* _INSTRUCTIONS TO FOLLOW_
Return the lines below that contain the word "clean".

-- INPUT DATA follows --

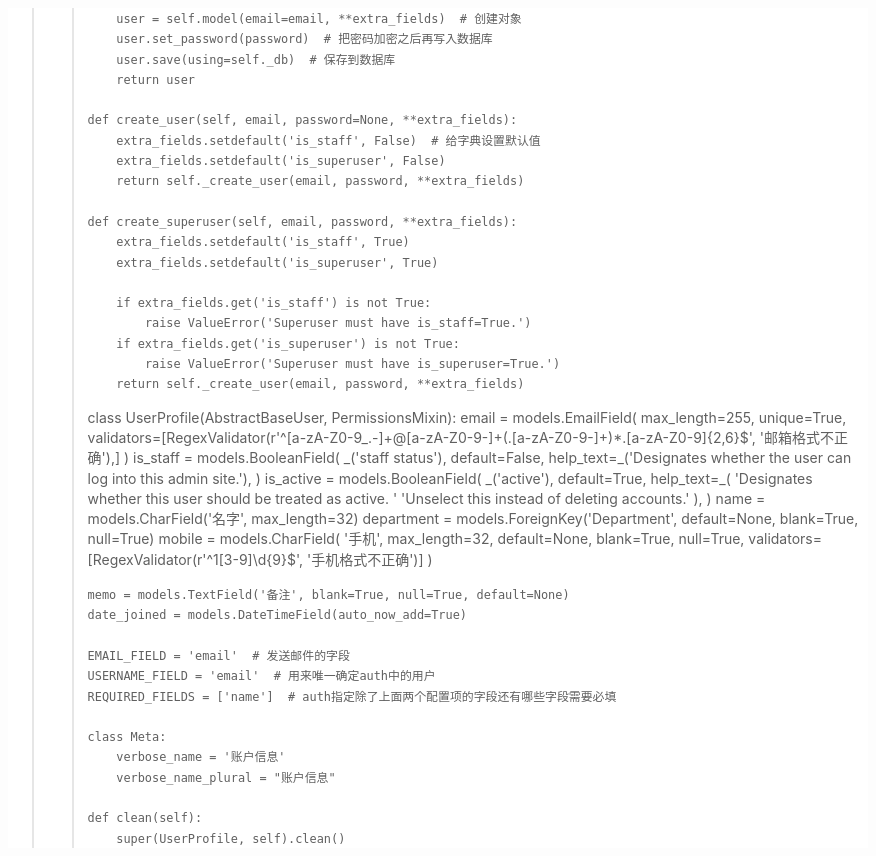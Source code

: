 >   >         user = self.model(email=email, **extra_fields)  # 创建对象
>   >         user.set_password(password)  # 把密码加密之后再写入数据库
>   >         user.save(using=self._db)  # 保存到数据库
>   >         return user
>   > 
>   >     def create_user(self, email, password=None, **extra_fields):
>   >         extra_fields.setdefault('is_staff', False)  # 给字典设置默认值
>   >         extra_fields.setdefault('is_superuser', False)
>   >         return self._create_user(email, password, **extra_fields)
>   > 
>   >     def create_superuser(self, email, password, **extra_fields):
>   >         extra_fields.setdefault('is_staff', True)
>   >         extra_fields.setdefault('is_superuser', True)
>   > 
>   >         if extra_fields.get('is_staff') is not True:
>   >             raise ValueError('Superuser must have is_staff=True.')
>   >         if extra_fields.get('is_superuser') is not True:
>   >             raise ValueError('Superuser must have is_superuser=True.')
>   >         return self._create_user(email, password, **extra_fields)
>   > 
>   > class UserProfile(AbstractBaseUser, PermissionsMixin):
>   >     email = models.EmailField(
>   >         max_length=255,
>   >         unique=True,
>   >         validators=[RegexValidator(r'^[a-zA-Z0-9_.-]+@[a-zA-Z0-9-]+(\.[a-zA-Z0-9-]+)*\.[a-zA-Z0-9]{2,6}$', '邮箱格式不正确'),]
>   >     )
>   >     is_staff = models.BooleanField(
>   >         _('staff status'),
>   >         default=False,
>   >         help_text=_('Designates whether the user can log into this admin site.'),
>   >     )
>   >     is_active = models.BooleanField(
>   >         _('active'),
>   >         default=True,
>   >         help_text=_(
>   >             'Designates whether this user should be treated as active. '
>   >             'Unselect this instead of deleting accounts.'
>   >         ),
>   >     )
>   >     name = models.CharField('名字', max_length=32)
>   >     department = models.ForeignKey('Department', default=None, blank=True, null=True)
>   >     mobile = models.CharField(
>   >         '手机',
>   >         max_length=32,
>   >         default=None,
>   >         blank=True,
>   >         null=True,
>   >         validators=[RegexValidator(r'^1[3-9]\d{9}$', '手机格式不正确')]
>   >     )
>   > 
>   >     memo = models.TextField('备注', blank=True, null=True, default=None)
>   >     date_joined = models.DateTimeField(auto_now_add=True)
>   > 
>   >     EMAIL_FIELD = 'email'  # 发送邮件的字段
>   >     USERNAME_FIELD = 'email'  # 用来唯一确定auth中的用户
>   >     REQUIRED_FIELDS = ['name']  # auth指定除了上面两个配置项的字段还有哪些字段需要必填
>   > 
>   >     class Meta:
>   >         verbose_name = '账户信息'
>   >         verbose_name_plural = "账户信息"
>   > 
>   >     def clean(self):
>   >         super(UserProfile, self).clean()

-- INPUT DATA concluded --

* _YOUR SOLUTION_
>   >     def clean(self):
>   >         super(UserProfile, self).clean()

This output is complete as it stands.